A most singular appearance is given to the fish by the disposition of the jaws and the conformation of the mouth. While the head is very short, being less than an inch and a fifth in length, the jaws and the suspensorium are excessively long, the latter measuring more than three inches and three quarters. Hence the angle of the joint is put very far back, at a distance from the end of the snout about three and a half times the length of the cephalic portion. The suspensorium is probably composed of two pieces, one basilar, analogous to the temporal, the other external, and doubtless representing a tympano-jugal. The upper jaw is constituted of a long and slender stylet, the situation of which nearly corresponds with that of the intermaxillary, while the maxillary is wanting, unless we assume that the two bones are confounded. Slight, tooth-like granulations may be felt on both jaws, and two teeth, about two millimetres long, may be seen at the end of the mandible. The buccal orifice is, in consequence of this disposition, enormous, and is the introduction to a cavity of still more astonishing dimensions. The upper jaw is, in fact, united to the sides of the head and the fore part of the body by an extensible fold of the skin, which permits a considerable separation. Between the branches of the mandibles is extended an analogous but more dilatable membrane, containing, as is shown by histological examination, a great number of elastic fibers, in bundles, which may be compared to the pouch of the pelican. In consequence of the divergence of the jaws and the extensibility of the membranes, the mouth, with the pharynx, forms in the fresh animal a vast tunnel, of which the body of the fish seems to be a drawn-out continuation. It is presumed that food was accumulated, and partly digested, in this pouch.

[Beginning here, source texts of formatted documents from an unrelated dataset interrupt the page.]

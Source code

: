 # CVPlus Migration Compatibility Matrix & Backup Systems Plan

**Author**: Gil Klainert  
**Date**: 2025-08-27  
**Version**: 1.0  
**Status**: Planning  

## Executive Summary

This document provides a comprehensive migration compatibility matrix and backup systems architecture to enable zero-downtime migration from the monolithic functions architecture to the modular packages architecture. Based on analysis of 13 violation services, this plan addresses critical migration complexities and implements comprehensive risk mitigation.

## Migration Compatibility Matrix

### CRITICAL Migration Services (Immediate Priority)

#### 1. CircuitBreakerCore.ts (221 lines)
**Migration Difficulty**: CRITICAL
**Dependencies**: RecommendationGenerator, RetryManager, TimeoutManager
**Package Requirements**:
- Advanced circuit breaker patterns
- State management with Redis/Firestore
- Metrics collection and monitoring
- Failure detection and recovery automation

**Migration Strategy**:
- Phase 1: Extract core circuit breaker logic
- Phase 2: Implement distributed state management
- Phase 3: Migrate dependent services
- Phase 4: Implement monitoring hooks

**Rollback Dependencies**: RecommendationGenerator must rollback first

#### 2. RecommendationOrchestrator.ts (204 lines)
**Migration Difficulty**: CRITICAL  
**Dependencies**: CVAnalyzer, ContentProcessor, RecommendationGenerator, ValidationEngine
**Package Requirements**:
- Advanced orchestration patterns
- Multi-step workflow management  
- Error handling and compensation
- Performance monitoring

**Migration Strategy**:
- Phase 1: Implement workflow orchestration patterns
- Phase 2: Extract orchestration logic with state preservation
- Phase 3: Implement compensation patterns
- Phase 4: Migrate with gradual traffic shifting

The organs of locomotion are most rudimentary. The swimming-fins are reduced to two little appendages, situated near where the pectoral fins should be; the ventral fins are wanting. A dorsal fin, which is prolonged to nearly the whole length of the back, without quite reaching the tail, begins at about the length of the head back of the occiput; the anal fin begins a short distance back of the anus, and
The Deep-sea Fish Eurypharynx Pelecanoides
ends at the same point as the other. The extremity of the body is wrapped in a little membranous fold, a kind of caudal fin. The slender and flexible rays of these singular fins are not articulated, nor, so far as can be judged from the preserved specimen of the animal in liquor, are they connected by a membrane. Without engaging in a technical description of the organs of respiration, which are so far unique among bony fishes, or of the organs contained within the abdominal cavity, it is important to take notice of the complete absence of the swimming-bladder. This fish offers in certain features resemblances to the Anacanthini, to the Scopelidæ, the Stomidæ, and to certain apodes, but has also characteristics which separate it distinctly from them. It must be regarded as the type of a new family, of which, unless it may be found to be related to the malacosteus, it is the only representative. I propose for it the name Eurypharynx pelecanoides.